Ultrasonic cleaning uses sound waves passed at very high frequency through liquid cleaners, which can be alkaline, acid, or even organic solvents. The passage of ultrasonic waves through the liquid medium creates tiny gas bubble, which provide a vigorous scrubbing action on the parts being cleaned. Although the mechanism of this action is not completely understood, it yields very effective cleaning.
It is ideal for lightly soiled work with intricate shapes, surfaces, and cavities that may not be easily cleaned by spray or traditional immersion techniques. Highest degrees of cleanliness can be achieved.

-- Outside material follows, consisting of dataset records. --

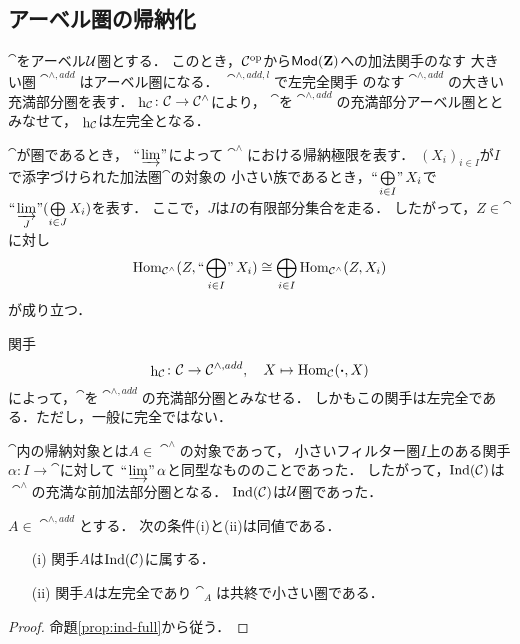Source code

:\setcounter{subsection}{2}
\subsection[アーベル圏の帰納化]{アーベル圏の帰納化}

$\cat$をアーベル$\mathcal{U}$圏とする．
このとき，$\mathcal{C}^{\rm op}$から$\mathop{\textsf{Mod}}\nolimits(\mathbf{Z})$への加法関手のなす
大きい圏$\cat^{\wedge,add}$はアーベル圏になる．
$\cat^{\wedge,add,l}$で左完全関手
のなす$\cat^{\wedge,add}$の大きい充満部分圏を表す．
$\mathop{\mathrm{h}}\nolimits_{\mathcal{C}}\colon\mathcal{C}\to\mathcal{C}^\wedge$により，
$\cat$を$\cat^{\wedge,add}$の充満部分アーベル圏ととみなせて，
$\mathop{\mathrm{h}}\nolimits_{\mathcal{C}}$は左完全となる．

\begin{Notation}
    $\cat$が圏であるとき，
    $\mathop{\text{``}\hspace{-0.7pt}\varinjlim\hspace{-1.5pt}\text{''}}$によって$\cat^\wedge$における帰納極限を表す．
    $(X_i)_{i\in I}$が$I$で添字づけられた加法圏$\cat$の対象の
    小さい族であるとき，$\ind<\bigoplus_{i\in I}>X_i$で
    $\ind<\varinjlim_J>(\bigoplus\limits_{i\in J}X_i)$を表す．
    ここで，$J$は$I$の有限部分集合を走る．
    したがって，$Z\in\cat$に対し
    \begin{equation*}
        \Hom_{\cat^\wedge}(Z,\ind<\bigoplus_{i\in I}>X_i)
        \cong
        \bigoplus_{i\in I}\Hom_{\cat^\wedge}(Z,X_i)
    \end{equation*}
    が成り立つ．
\end{Notation}

関手
\begin{equation*}
    \mathop{\mathrm{h}}\nolimits_{\mathcal{C}}\colon\mathcal{C}\to\mathcal{C}^{\wedge,add},\quad X\mapsto\mathop{\mathrm{Hom}}\nolimits_{\mathcal{C}}(\boldsymbol{\cdot},X)
\end{equation*}
によって，$\cat$を$\cat^{\wedge,add}$の充満部分圏とみなせる．
しかもこの関手は左完全である．ただし，一般に完全ではない．

$\cat$内の帰納対象とは$A\in\cat^\wedge$の対象であって，
小さいフィルター圏$I$上のある関手$\alpha\colon I\to\cat$に対して
$\mathop{\text{``}\hspace{-0.7pt}\varinjlim\hspace{-1.5pt}\text{''}}\alpha$と同型なもののことであった．
したがって，$\mathop{\mathrm{Ind}}(\mathcal{C})$は$\cat^\wedge$の充満な前加法部分圏となる．
$\mathop{\mathrm{Ind}}(\mathcal{C})$は$\mathcal{U}$圏であった．

\begin{Proposition}
    $A\in\cat^{\wedge,add}$とする．
    次の条件(i)と(ii)は同値である．
    \begin{enumerate}
        \item [(i)]関手$A$は$\mathop{\mathrm{Ind}}(\mathcal{C})$に属する．
        \item [(ii)]関手$A$は左完全であり$\cat_A$は共終で小さい圏である．
    \end{enumerate}
\end{Proposition}
\begin{proof}
    命題\ref{prop:ind-full}から従う．
\end{proof}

The components of a basic ultrasonic system are the cleaning tank, ultrasonic transducers, and a power supply (generator). A disadvantage of ultrasonic cleaning process is the high capital cost of the power supplies and transducers that comprise the system.
Megasonic cleaning uses high-frequency acoustic energy produced by transducers to generate pressure waves in a liquid. It is a higher frequency version (700-1,000 kHz) of acoustic cleaning than ultrasonics (20-40 kHz). An important difference between the two methods is that there is no significant cavitation in the megasonic range. This significantly reduces the likelihood of surface damage. Parts that are damaged by ultrasonic energy might be cleaned without damage in a megasonic bath using the same solutions.
This technique is effective for removing submicron particles from silicon wafers without damage. Removal of other contaminants depends on the solutions in the tank. Megasonic agitation will increase the removal of other contaminants but is not as aggressive as ultrasonics.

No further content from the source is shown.